Por ejemplo, la integración de realidad virtual, proyecciones en tercera dimensión y la integración de listas de reproducciones, en colaboración con empresas ha sido una cada vez más recurrente, ya que por medio de estas adiciones el usuario se siente más atraído no solo a acudir, sino también a prolongar su tiempo en el museo, e incluso ir más de una ocasión. Tal es el caso de la exposición de “Caravaggio, de Italia a México”, la cual estuvo exhibida en 2018 y que ofreció a sus espectadores una experiencia interactiva, así como las diversas colaboraciones que el Palacio de Bellas Artes ha tenido con Spotify para la creación de listas musicales que corresponden con cada exposición.

De igual forma el uso de redes sociales para comunicar sus próximas exhibiciones o para realizar dinámicas para ganar accesos, también es otra manera de promocionarse que le ha permitido fomentar la interacción con el público antes de acudir al museo y para conocer mejor a los asistentes.

Las proyecciones de mapping en las fachadas de museos y edificios ha sido otra manera que les ha generado un buen nivel de asistencia, así como un mejor posicionamiento y hace que el recuerdo de esa experiencia se mantenga.
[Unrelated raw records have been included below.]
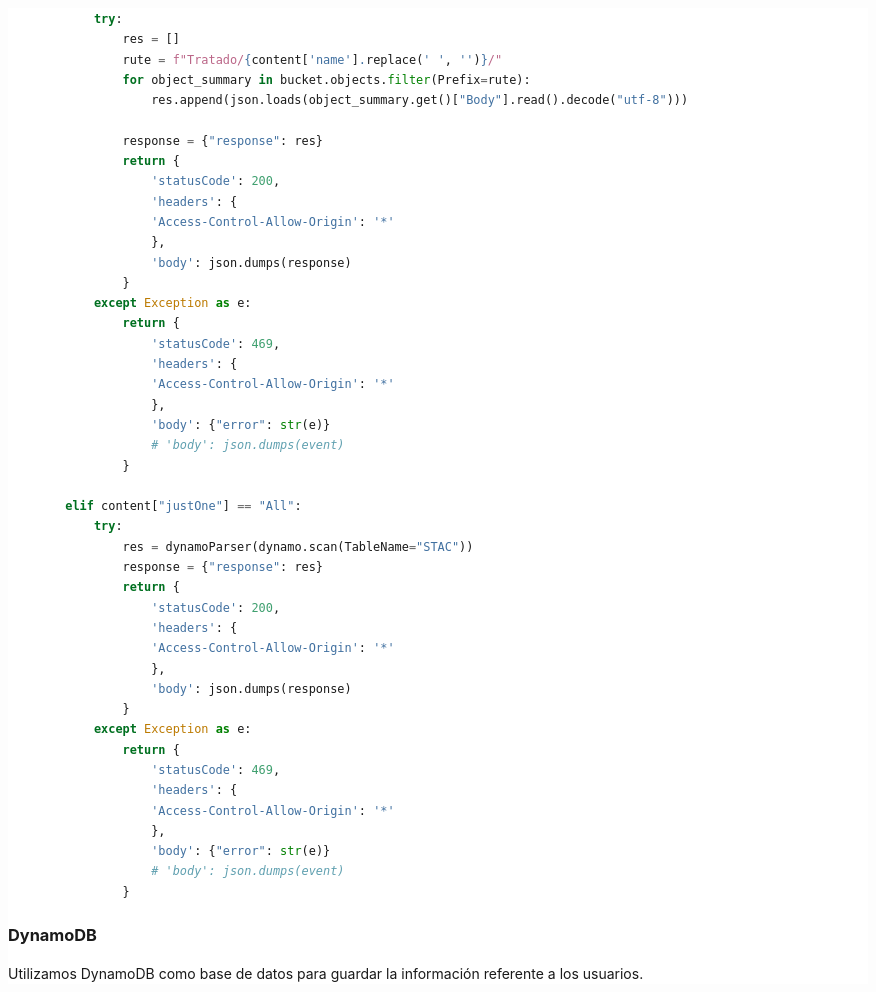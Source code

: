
 ``` python
            try:
                res = []
                rute = f"Tratado/{content['name'].replace(' ', '')}/"
                for object_summary in bucket.objects.filter(Prefix=rute):
                    res.append(json.loads(object_summary.get()["Body"].read().decode("utf-8")))

                response = {"response": res}
                return {
                    'statusCode': 200,
                    'headers': {
                    'Access-Control-Allow-Origin': '*'
                    },
                    'body': json.dumps(response)
                }
            except Exception as e:
                return {
                    'statusCode': 469,
                    'headers': {
                    'Access-Control-Allow-Origin': '*'
                    },
                    'body': {"error": str(e)}
                    # 'body': json.dumps(event)
                }

        elif content["justOne"] == "All":
            try:
                res = dynamoParser(dynamo.scan(TableName="STAC"))
                response = {"response": res}
                return {
                    'statusCode': 200,
                    'headers': {
                    'Access-Control-Allow-Origin': '*'
                    },
                    'body': json.dumps(response)
                }
            except Exception as e:
                return {
                    'statusCode': 469,
                    'headers': {
                    'Access-Control-Allow-Origin': '*'
                    },
                    'body': {"error": str(e)}
                    # 'body': json.dumps(event)
                }
```


### DynamoDB

Utilizamos DynamoDB como base de datos para guardar la información
referente a los usuarios.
Ha habido otros museos como es el caso del Museo Trick Eye, el cual cuenta con realidad aumentada que se percibe a través del celular de cada asistente, quien tiene la oportunidad de interactuar en todo momento con cada pieza y espacio, algo que enriquece la experiencia, medidas que en sus primeros 50 días de estar abierto dieron como resultado la asistencia de más de 35 mil personas.

Ante la demanda de nuevas experiencias, los museos también han tenido que innovar, por lo que la alianza con empresas y la adición de nuevas tecnologías es un recurso que trae consigo un mayor interés de la sociedad.